TASK: From the entries below, reproduce exactly the line containing "Just clone this", the line containing "been built before)", and every line in between, with nothing added.

EXERCISE MATERIAL:
+++
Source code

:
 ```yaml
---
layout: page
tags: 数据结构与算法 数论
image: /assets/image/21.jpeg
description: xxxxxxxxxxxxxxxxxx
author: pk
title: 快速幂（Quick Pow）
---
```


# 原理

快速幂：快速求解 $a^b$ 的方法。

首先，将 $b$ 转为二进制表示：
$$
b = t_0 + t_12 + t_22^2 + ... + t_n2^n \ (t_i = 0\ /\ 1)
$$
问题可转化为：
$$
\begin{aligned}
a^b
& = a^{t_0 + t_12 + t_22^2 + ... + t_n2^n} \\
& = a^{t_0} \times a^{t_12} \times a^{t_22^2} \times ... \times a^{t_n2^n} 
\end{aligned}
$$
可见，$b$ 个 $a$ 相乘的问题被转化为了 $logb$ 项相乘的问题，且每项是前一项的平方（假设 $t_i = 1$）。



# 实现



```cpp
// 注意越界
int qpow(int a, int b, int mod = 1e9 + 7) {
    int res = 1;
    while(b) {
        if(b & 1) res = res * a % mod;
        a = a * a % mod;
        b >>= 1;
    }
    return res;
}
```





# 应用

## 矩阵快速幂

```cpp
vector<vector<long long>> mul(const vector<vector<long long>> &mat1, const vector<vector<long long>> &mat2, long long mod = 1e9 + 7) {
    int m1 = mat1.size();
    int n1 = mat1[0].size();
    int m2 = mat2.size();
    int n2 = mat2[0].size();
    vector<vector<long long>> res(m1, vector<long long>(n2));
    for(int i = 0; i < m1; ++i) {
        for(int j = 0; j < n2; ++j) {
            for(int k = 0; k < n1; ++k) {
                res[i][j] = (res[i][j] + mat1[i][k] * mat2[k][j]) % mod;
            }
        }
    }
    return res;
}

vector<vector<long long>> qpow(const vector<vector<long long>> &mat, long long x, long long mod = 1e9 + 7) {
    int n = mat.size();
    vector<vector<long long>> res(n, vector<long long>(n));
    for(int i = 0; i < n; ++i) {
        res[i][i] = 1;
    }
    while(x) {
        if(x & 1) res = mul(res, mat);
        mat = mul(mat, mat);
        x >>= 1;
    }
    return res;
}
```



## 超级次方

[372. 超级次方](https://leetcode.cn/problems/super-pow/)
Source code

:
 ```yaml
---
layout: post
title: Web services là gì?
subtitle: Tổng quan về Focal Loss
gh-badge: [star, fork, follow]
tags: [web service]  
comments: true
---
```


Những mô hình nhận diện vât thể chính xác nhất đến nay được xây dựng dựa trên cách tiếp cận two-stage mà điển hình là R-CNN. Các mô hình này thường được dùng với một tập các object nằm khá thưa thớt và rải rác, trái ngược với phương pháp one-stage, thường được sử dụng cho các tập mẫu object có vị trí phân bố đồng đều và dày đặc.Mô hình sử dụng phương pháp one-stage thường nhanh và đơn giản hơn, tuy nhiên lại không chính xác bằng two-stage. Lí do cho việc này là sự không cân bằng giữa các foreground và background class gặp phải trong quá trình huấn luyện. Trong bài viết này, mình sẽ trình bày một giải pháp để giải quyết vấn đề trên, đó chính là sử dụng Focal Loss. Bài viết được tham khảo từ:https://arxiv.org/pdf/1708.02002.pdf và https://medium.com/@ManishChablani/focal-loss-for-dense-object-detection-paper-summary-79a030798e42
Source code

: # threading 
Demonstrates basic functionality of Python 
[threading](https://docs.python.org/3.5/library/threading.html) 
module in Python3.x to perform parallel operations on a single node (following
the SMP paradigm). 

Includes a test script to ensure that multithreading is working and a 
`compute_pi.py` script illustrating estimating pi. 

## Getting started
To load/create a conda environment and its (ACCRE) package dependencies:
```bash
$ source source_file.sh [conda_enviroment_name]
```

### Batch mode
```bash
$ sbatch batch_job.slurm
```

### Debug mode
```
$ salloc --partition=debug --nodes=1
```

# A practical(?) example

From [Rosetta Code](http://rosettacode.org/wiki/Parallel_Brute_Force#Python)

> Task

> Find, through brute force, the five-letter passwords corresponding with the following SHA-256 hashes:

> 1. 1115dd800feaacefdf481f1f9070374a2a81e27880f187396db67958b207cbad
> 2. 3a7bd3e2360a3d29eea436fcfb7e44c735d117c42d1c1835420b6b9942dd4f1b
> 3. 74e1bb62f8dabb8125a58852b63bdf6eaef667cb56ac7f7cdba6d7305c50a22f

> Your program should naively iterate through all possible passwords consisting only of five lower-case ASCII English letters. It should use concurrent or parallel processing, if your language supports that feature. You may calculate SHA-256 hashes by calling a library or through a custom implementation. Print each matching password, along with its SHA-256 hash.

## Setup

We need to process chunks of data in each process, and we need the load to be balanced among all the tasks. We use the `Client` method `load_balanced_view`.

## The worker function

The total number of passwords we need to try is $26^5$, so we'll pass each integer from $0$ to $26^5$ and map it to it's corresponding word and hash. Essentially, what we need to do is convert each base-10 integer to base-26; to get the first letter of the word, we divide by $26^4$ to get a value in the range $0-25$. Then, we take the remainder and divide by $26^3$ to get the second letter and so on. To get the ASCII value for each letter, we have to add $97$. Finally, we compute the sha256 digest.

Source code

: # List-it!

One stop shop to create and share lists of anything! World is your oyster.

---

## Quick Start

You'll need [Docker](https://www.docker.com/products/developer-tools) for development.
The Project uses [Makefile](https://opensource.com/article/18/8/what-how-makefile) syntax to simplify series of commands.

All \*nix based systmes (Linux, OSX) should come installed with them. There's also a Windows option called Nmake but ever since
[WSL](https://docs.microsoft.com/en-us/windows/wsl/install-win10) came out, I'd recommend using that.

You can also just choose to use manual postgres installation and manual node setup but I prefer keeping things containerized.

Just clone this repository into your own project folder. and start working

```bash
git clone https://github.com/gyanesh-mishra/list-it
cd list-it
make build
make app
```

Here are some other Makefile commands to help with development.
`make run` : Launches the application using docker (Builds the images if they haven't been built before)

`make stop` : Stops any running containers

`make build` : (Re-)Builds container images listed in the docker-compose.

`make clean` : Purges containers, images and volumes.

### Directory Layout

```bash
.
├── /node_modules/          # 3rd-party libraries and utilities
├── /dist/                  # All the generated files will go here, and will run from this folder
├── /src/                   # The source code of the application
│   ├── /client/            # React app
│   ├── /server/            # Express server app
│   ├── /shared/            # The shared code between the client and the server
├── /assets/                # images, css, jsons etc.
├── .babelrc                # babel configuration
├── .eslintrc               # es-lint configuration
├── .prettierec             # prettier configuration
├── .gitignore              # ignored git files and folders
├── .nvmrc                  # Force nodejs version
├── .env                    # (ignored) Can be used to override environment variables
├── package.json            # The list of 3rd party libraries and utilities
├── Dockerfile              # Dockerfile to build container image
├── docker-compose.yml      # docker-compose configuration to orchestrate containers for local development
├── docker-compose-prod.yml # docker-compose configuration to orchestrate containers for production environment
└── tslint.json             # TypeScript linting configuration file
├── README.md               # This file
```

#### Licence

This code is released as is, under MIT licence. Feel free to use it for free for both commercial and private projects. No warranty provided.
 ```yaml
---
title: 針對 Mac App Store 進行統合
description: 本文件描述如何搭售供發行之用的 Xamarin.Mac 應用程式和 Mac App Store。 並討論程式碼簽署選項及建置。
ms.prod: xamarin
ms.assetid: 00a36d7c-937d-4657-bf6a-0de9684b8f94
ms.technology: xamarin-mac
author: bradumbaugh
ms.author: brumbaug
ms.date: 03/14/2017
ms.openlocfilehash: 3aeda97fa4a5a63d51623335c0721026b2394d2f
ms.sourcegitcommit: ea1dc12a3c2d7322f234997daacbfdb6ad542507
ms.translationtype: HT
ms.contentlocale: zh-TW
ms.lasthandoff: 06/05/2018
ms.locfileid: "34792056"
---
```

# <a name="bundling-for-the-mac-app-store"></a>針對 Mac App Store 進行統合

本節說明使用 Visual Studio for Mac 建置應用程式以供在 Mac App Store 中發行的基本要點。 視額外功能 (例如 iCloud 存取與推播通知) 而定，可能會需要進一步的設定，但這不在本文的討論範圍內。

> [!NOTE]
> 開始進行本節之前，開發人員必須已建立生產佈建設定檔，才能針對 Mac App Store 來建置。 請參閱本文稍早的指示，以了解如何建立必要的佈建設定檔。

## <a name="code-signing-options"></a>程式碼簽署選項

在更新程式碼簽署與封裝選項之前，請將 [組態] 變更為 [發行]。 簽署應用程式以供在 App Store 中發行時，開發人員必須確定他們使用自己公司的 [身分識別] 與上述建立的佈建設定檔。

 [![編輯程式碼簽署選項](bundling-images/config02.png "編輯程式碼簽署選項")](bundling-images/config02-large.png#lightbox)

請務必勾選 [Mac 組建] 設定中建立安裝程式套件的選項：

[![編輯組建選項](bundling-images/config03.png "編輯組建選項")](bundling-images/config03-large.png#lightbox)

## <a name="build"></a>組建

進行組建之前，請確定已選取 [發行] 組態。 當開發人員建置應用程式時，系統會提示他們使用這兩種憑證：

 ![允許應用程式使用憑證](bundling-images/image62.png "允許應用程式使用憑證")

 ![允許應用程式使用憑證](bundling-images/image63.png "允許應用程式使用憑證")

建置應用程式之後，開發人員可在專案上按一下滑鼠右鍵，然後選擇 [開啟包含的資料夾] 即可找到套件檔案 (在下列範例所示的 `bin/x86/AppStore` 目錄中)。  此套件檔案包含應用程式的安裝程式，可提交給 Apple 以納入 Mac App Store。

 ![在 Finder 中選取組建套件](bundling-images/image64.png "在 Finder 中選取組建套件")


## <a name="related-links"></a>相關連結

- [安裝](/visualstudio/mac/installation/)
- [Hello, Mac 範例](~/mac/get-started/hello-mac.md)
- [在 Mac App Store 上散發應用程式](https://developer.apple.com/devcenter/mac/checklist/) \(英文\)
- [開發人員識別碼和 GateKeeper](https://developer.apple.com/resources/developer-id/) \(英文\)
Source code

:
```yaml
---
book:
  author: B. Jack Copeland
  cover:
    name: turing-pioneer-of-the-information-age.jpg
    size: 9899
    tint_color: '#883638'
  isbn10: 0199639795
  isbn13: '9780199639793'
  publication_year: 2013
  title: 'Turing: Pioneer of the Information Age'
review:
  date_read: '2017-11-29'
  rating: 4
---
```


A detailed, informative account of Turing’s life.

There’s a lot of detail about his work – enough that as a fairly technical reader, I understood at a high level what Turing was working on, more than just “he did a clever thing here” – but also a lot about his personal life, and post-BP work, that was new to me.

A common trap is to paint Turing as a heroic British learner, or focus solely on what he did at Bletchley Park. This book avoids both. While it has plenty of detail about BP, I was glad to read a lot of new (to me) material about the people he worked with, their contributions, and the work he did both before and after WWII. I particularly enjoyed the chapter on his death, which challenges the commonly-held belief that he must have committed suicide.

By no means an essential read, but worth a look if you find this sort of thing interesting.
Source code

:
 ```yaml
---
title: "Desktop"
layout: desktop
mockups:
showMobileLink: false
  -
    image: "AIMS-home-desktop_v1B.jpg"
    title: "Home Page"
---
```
+++
OUTPUT OF THE TASK:
Just clone this repository into your own project folder. and start working

```bash
git clone https://github.com/gyanesh-mishra/list-it
cd list-it
make build
make app
```

Here are some other Makefile commands to help with development.
`make run` : Launches the application using docker (Builds the images if they haven't been built before)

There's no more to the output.